In a 104-week oral study in Sprague-Dawley rats, a statistically significant increase in the incidence of gliomas was observed in the male rats receiving an oral dose of budesonide 50 mcg/kg/day (approximately twice the maximum recommended daily intranasal dose in adults and children on a mcg/m2 basis). No tumorigenicity was seen in male rats at oral doses up to 25 mcg/kg (approximately equal to the maximum recommended daily intranasal dose in adults and children on a mcg/m2 basis, and in female rats at oral doses up to 50 mcg/kg approximately two times the maximum recommended daily intranasal dose in adults and children on a mcg/m2 basis). In two additional two-year studies in male Fischer and Sprague-Dawley rats, budesonide caused no gliomas at an oral dose of 50 mcg/kg (approximately twice the maximum recommended daily intranasal dose in adults and children on a mcg/m2 basis). However, in the male Sprague-Dawley rats, budesonide caused a statistically significant increase in the incidence of hepatocellular tumors at an oral dose of 50 mcg/kg (approximately twice the maximum recommended daily intranasal dose in adults and children on a mcg/m2 basis). The concurrent reference corticosteroids (prednisolone and triamcinolone acetonide) in these two studies showed similar findings.

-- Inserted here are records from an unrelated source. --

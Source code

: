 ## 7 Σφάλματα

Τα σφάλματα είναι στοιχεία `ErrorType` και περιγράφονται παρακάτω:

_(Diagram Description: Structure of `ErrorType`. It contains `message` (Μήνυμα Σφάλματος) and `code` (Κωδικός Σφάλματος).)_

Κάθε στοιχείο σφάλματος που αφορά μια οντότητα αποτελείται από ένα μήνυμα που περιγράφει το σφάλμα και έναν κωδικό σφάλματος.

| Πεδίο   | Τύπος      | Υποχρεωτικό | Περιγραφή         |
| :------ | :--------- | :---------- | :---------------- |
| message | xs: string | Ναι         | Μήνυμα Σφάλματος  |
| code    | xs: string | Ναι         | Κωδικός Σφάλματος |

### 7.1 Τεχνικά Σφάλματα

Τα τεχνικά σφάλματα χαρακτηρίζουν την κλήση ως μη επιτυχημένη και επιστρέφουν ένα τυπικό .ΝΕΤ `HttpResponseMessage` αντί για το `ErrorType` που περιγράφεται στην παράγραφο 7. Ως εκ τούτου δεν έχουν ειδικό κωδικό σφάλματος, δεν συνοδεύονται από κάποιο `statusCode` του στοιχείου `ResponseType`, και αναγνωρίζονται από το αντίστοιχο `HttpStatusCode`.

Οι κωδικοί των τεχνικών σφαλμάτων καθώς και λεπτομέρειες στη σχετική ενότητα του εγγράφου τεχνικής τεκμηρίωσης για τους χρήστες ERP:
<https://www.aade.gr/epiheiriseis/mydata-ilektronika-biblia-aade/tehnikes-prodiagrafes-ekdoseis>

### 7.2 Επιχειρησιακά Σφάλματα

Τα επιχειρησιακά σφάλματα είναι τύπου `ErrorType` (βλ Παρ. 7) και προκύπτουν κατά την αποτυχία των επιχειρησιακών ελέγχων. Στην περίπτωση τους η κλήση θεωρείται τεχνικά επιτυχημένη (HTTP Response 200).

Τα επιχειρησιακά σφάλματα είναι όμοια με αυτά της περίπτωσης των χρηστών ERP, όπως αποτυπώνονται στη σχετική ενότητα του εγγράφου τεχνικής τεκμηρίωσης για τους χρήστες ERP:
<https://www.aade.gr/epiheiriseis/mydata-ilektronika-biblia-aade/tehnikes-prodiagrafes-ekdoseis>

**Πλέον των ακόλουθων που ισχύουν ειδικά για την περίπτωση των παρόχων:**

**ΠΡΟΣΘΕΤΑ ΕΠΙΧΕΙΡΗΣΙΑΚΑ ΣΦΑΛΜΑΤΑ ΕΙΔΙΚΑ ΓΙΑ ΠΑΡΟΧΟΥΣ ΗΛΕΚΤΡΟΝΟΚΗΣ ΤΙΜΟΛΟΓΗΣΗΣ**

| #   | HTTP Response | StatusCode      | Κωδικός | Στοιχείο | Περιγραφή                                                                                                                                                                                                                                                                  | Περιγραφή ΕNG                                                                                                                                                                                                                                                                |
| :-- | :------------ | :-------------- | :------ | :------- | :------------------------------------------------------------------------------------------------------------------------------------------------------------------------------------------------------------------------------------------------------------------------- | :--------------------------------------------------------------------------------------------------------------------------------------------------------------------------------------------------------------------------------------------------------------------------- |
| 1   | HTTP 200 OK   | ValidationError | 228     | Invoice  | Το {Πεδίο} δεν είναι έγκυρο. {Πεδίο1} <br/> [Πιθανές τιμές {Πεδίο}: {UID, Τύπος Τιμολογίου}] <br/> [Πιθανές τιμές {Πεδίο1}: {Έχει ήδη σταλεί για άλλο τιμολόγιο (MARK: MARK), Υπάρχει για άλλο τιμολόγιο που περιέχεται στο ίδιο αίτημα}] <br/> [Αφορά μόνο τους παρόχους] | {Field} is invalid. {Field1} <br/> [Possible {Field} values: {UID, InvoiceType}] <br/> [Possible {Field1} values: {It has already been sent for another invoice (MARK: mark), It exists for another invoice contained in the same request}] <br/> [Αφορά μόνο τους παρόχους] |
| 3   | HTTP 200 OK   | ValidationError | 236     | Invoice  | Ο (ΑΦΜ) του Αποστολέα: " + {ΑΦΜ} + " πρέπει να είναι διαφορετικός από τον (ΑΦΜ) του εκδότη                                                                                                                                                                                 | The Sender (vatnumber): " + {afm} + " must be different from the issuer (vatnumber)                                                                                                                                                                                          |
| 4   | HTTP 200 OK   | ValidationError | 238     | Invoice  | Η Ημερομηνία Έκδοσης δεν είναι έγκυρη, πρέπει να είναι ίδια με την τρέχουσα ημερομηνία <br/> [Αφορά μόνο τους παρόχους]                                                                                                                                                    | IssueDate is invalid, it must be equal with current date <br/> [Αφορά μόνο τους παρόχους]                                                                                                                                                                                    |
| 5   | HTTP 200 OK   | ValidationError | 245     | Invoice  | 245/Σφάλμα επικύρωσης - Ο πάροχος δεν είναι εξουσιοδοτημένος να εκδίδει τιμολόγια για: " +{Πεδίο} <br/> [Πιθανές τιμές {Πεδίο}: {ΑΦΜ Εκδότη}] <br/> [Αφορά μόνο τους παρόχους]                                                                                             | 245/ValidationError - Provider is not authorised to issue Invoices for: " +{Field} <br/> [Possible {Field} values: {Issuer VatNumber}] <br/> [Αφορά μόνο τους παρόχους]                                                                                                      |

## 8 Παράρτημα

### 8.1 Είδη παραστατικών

There was no evidence of a carcinogenic effect when budesonide was administered orally for 91-weeks to mice at doses up to 200 mcg/kg/day (approximately 3 times the maximum recommended daily intranasal dose in adults and children on a mcg/m2 basis).

Budesonide was not mutagenic or clastogenic in six different test systems: Ames Salmonella/microsome plate test, mouse micronucleus test, mouse lymphoma test, chromosome aberration test in human lymphocytes, sex-linked recessive lethal test in Drosophila melanogaster, and DNA repair analysis in rat hepatocyte culture.

In rats, budesonide had no effect on fertility at subcutaneous doses up to 80 mcg/kg (approximately 3 times the maximum recommended daily intranasal dose in adults on mcg/m2 basis).

At a subcutaneous dose of 20 mcg/kg/day (less than the maximum recommended daily intranasal dose in adults on a mcg/m2 basis), decreases in maternal body weight gain, prenatal viability, and viability of the young at birth and during lactation were observed. No such effects were noted at 5 mcg/kg (less than the maximum recommended daily intranasal dose in adults on a mcg/m2 basis).

Animal Toxicology and/or Pharmacology

Budesonide was teratogenic and embryocidal in rabbits and rats. Budesonide produced fetal loss, decreased pup weights, and skeletal abnormalities at a subcutaneous dose of 25 mcg/kg in rabbits (approximately 2 times the maximum recommended daily intranasal dose in adults on a mcg/m2 basis) and at a subcutaneous dose of 500 mcg/kg in rats (approximately 16 times the maximum recommended daily intranasal dose in adults on a mcg/m2 basis). No teratogenic or embryocidal effects were observed in rats when budesonide was administered by inhalation doses up to 250 mcg/kg (approximately 8 times the maximum recommended daily intranasal dose in adults on a mcg/m2 basis).

Important information

Before using Rhinocort Aqua, tell your doctor if you have been sick or had an infection of any kind. Also tell your doctor if you have liver disease, glaucoma or cataracts, herpes simplex infection of your eyes, tuberculosis, sores or ulcers in your nose, or if you have recently had injury of or surgery on your nose.

It may take up to 2 weeks of using Rhinocort Aqua before your symptoms improve. For best results, keep using the medication as directed. Talk with your doctor if your symptoms do not improve after a week of treatment.

Budesonide can lower the blood cells that help your body fight infections. Avoid being near people who are sick or have infections. Call your doctor for preventive treatment if you are exposed to chicken pox or measles. These conditions can be serious or even fatal in people who are using Rhinocort Aqua.

Avoid getting Rhinocort Aqua in your eyes. If this does happen, rinse with water and call your doctor.

Steroid medicines can affect growth in children. Talk with your doctor if you think your child is not growing at a normal rate while using Rhinocort Aqua.